CHRISTIAN MAROY, professeur de sociologie à l’université de Louvain.

Christian Maroy

QUELLES SONT LES PARTICULARITÉS DU SYSTÈME ÉDUCATIF QUÉBÉCOIS ?

 La GAR* vise à responsabiliser les Centres de services scolaires et les écoles en lien avec les plans et objectifs du ministère. Cela se concrétise par des outils managériaux – contrats, plans et rapports à la hiérarchie ou aux usagers – qui instaurent une forme de transparence et d’(auto)surveillance sur ses performances. Le dispositif est sous-tendu par l’existence d’examens et d’évaluations externes standardisées et le développement d’une infrastructure numérique et statistique qui permet aux cadres scolaires de suivre et comparer les écoles, les classes, les enseignants, les élèves, sur base d’indicateurs. 

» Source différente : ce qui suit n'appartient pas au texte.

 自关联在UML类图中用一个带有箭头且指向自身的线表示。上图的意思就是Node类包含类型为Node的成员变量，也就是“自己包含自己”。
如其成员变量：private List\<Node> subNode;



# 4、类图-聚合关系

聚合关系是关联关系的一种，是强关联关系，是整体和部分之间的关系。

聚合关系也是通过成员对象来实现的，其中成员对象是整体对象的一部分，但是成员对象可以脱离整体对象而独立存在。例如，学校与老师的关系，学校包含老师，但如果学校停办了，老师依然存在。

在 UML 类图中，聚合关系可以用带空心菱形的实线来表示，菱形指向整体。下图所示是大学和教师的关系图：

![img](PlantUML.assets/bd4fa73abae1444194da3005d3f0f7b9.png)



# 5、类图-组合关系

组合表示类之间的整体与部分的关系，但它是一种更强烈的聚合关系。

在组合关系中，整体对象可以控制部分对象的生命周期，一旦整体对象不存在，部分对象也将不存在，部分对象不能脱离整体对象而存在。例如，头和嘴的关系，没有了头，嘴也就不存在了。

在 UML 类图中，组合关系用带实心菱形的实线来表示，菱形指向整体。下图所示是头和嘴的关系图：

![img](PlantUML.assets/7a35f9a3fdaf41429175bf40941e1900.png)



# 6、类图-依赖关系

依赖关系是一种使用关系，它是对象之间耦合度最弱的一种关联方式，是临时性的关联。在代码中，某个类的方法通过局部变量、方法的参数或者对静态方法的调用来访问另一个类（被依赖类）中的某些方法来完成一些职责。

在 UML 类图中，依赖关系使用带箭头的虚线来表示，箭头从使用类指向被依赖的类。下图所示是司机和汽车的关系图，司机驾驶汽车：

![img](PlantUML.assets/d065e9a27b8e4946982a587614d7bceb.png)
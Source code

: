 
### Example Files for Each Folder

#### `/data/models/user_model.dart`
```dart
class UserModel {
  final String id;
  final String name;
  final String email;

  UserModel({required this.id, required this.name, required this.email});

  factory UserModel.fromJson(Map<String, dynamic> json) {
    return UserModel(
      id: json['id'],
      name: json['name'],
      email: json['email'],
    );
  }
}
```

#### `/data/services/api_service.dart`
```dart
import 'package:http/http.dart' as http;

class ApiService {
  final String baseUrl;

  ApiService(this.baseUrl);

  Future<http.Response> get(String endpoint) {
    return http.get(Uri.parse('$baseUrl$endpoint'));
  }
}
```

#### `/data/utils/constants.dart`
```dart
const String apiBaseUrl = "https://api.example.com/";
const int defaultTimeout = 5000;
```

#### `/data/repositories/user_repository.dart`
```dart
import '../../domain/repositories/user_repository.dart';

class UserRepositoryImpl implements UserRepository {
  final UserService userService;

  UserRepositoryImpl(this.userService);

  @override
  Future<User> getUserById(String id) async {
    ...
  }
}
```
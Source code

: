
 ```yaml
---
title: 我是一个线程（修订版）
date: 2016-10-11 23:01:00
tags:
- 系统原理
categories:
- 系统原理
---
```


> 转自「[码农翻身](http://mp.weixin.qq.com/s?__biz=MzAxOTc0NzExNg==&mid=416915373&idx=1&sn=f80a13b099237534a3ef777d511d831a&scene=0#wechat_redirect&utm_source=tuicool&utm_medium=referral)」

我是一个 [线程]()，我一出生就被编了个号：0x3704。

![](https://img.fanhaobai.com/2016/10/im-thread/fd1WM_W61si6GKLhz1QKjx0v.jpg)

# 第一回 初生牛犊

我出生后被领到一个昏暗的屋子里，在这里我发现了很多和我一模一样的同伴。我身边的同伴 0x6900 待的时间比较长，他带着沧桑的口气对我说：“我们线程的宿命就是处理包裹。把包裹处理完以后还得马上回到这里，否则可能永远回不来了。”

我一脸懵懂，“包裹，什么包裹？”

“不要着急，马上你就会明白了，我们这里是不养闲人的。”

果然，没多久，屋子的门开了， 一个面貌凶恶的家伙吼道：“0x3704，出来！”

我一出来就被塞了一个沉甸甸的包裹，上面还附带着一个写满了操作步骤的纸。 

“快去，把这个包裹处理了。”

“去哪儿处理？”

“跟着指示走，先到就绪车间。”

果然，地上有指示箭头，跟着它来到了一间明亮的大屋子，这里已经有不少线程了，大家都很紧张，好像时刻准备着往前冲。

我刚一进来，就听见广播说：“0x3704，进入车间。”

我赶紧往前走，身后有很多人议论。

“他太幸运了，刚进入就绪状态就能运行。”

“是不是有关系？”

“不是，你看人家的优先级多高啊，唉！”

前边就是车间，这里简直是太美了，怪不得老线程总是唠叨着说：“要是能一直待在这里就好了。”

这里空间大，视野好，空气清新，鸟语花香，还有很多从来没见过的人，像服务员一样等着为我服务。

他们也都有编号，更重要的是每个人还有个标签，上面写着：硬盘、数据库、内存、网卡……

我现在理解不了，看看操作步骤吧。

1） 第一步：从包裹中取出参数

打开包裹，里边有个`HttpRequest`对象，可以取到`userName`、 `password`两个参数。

La détection statistique des « zones de vulnérabilité » des écoles ou enseignants permet alors d’enclencher diverses formes de soutien ou de suivi pédagogiques, plus ou moins directifs ou participatifs, au nom de l’amélioration de « la réussite de tous les élèves ». La pression s’accentue pour que les écoles adoptent les « pratiques efficaces » basées sur des « données probantes ». On assiste depuis 20 ans à la mise en place progressive d’un pilotage du système de plus en plus centralisé et d’une régulation cognitive et normative des pratiques enseignantes, supposées être la source principale de l’efficacité de l’apprentissage des élèves, faisant l’impasse sur d’autres facteurs comme la composition sociale et académique des classes et écoles.

COMMENT CELA SE TRADUIT-IL ?

 Les conséquences pour les élèves sont une accentuation du stress par rapport à leurs examens. Pour les enseignants, un climat de surveillance et de pression par rapport à leurs pratiques, qui n’est pas toujours contrebalancé par un soutien pertinent pour résoudre les problèmes. Également un sentiment de perte de confiance de la part des autorités dans leur professionnalisme ou leur engagement qui est soumis à des évaluations récurrentes. Enfin une dépossession insidieuse et progressive de leur autonomie de décision voire de réflexion sur leurs pratiques professionnelles.

COMMENT SORTIR DE CES ÉCUEILS ?

Miser davantage sur l’autonomie collective des enseignants, les associer davantage, via leurs représentants, à la construction des instruments d’évaluation, des indicateurs, à la mise en œuvre de solutions pertinentes. Ne pas survaloriser les « données quantitatives », sans pour autant les ignorer. Refonder une confiance dans l’engagement et le professionnalisme enseignant.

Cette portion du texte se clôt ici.